Aproximando-se dezembro, inevitável se torna a deslocação às lojas, a fim de acautelar a realização da troca de prendas.
A irmã tinha ido, para tal efeito, ali perto e convidou-o para almoçar. Aceitou.
Ela deu-lhe boleia, ele escolheu o sítio. Tripla vantagem: boleia, escolha e almocinho no bucho.
O tal almoço foi como todos os outros: brincadeira, conversa, estado da vida.
Chegado a casa, à noite, como é costume, fez o filme do dia. À entrada para o restaurante, tinha-lhe dito: "nem sei bem porquê, mas este ano sinto pouco espírito natalício".
Ela também. Foi o que lhe respondeu.
O "porquê" seguia-se.
Uma mesa que chegou a ter 12 pessoas passou e menos de metade. A vida encarregou-se de fazer o que faz.
No topo, sentava-se um fenómeno.

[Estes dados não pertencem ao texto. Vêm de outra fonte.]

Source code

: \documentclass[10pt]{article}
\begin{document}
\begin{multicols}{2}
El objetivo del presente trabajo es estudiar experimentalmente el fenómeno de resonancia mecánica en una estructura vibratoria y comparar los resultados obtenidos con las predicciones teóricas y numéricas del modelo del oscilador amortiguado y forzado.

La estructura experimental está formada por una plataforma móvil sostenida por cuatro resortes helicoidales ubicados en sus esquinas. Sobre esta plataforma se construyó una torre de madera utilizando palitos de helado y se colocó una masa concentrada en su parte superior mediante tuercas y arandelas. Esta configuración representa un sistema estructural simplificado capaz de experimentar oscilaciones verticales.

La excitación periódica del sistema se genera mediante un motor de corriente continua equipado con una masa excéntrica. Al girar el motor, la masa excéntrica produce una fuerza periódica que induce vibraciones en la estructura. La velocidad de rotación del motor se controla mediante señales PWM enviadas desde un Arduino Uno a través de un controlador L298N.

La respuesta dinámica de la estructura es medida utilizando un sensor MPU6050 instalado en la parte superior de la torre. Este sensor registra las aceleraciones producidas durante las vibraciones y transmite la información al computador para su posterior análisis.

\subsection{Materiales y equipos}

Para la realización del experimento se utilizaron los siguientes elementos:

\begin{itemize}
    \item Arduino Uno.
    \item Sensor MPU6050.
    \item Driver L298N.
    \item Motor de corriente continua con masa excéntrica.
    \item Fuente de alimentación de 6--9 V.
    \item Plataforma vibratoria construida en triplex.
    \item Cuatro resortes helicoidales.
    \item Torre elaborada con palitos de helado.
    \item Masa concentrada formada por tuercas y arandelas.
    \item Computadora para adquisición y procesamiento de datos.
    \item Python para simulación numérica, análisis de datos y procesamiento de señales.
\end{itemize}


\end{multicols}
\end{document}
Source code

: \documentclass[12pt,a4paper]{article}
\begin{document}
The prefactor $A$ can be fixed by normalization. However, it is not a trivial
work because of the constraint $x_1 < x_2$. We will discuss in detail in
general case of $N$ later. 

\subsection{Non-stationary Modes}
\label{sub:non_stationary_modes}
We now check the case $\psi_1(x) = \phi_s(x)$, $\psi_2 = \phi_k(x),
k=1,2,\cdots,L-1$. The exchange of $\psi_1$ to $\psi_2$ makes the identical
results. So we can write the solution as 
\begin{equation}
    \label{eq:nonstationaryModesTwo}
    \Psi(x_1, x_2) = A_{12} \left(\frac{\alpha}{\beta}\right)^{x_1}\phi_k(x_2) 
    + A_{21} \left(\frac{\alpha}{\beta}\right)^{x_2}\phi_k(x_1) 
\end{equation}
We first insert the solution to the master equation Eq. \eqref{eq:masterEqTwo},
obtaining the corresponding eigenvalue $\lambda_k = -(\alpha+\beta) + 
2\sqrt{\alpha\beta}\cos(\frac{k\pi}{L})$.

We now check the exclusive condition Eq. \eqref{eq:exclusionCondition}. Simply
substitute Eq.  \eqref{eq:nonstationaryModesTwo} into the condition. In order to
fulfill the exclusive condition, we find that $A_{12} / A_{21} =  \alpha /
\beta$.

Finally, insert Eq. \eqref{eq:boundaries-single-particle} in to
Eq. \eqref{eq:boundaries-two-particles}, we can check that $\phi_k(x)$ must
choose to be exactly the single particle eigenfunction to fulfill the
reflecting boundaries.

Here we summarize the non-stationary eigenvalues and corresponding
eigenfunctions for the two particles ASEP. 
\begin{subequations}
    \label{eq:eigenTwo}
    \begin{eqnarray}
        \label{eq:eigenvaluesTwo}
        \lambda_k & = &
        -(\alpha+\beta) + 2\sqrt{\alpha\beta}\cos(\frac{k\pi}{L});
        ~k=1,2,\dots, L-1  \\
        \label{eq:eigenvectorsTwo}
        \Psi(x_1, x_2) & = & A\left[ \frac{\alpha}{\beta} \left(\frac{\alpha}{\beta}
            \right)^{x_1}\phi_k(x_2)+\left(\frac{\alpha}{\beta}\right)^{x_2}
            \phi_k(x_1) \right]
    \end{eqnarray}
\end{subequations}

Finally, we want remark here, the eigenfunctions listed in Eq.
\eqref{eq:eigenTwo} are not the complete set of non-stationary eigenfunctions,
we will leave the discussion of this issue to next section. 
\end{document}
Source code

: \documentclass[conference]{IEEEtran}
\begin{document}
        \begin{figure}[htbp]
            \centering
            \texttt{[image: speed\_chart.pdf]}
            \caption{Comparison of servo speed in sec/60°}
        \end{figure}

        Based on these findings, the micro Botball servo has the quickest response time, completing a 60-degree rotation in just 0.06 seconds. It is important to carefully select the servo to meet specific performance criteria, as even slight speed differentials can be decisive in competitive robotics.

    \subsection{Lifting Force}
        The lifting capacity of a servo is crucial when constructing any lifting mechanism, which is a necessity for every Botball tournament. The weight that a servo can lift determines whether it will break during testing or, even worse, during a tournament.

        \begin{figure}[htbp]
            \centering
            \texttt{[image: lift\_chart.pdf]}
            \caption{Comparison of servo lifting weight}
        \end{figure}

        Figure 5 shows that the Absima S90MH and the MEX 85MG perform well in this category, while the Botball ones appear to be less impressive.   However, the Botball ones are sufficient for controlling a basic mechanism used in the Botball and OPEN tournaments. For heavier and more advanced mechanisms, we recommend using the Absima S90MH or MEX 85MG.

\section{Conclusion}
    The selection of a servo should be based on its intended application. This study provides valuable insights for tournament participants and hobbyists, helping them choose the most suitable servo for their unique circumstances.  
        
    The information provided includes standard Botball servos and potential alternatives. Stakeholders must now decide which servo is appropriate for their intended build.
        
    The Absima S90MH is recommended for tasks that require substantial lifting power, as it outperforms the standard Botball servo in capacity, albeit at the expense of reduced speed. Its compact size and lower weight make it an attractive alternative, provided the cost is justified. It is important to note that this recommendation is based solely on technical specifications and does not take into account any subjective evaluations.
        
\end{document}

Um fenómeno que só sabia brincar, mandar a piada certa no momento certo. Ao lado dele, podia dizer-se que a fome se aliava à vontade de comer. Se um dizia "mata", o outro dizia "esfola". Estava ali a festa toda.
Noutras pontas, verdadeiras forças da natureza. Terminado o jantar, punham-se a lavar tachos e toda a loiça, isto depois de um dia de trabalho.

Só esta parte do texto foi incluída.